#### EXERCISE BRIEF:
The number of lines holding "WINDOWSTART" is all you should give; count them in the records below.
Segment Start: PROVIDED RECORDS
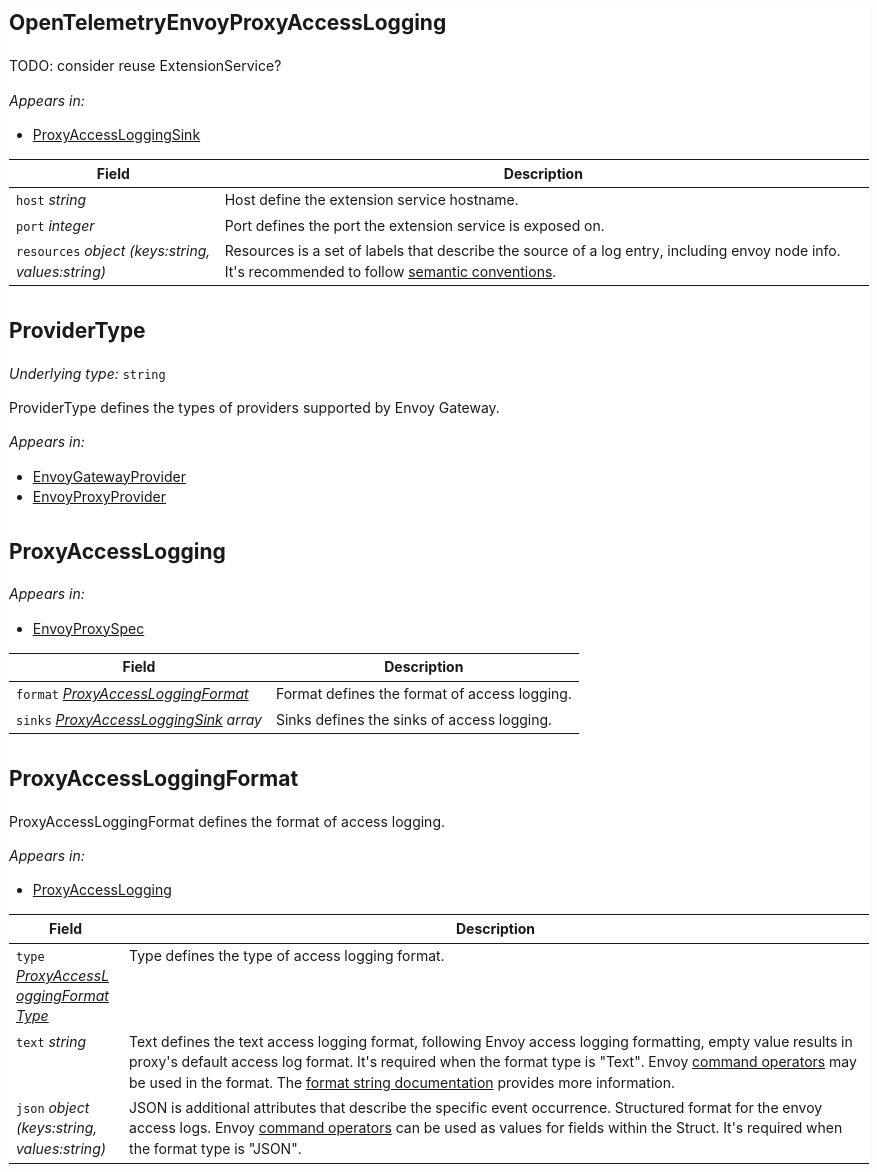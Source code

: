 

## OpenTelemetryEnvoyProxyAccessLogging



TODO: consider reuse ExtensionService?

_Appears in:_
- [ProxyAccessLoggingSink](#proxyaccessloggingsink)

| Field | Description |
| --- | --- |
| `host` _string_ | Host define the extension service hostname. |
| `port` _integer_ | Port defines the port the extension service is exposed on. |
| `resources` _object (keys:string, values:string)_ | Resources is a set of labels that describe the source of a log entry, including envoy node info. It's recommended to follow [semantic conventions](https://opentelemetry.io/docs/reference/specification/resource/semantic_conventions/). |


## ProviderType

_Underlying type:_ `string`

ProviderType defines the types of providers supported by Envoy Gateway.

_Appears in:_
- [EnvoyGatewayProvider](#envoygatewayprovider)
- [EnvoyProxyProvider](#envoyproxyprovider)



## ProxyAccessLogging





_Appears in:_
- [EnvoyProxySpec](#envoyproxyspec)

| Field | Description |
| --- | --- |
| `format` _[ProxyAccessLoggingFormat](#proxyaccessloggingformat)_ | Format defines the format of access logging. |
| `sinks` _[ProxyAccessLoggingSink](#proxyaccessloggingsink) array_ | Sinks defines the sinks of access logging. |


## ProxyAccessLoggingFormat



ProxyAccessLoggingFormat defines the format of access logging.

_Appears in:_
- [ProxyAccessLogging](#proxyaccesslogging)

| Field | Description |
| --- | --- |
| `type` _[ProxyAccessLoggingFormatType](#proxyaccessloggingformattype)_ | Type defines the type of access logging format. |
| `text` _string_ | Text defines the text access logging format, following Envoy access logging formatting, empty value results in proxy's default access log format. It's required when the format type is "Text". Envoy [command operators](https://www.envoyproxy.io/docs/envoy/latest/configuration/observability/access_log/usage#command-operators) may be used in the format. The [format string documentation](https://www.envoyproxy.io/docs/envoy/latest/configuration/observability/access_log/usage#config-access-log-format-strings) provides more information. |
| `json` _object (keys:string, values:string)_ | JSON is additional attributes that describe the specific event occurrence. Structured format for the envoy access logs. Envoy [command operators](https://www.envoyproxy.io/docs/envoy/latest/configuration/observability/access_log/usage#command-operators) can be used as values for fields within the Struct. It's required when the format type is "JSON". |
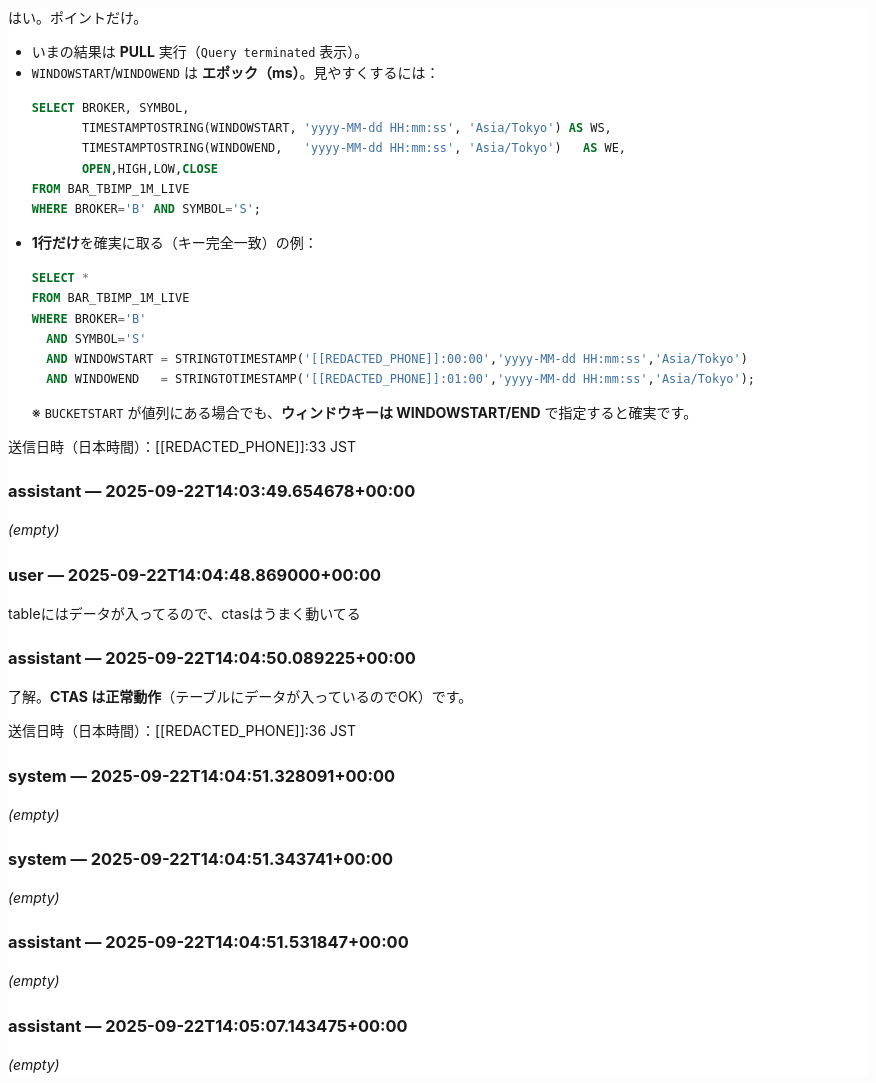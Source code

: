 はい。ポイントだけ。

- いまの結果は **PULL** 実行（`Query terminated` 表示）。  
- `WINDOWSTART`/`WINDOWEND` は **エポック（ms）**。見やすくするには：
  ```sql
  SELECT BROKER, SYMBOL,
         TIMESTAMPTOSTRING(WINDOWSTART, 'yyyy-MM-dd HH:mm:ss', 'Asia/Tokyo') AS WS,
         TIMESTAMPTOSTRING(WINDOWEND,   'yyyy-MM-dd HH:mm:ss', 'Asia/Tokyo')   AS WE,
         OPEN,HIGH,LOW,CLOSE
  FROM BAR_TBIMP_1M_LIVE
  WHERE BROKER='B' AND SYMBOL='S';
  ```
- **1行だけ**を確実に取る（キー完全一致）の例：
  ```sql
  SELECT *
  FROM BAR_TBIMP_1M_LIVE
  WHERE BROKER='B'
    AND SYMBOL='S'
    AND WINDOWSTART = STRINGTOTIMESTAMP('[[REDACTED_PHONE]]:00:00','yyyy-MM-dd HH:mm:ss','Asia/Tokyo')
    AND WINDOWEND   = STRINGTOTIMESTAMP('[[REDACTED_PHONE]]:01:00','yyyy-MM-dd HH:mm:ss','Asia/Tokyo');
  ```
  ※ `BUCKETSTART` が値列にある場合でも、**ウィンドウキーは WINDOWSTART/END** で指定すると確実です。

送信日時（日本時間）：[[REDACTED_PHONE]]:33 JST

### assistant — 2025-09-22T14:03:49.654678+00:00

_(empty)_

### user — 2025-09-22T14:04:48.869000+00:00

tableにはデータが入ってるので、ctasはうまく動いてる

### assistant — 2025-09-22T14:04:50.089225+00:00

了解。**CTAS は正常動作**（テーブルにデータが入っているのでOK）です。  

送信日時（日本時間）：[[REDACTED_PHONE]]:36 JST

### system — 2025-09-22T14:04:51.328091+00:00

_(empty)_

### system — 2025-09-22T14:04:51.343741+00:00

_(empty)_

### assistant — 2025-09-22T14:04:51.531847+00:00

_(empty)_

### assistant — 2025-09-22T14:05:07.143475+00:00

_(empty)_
Segment End: PROVIDED RECORDS
#### EXPECTED OUTPUT:
4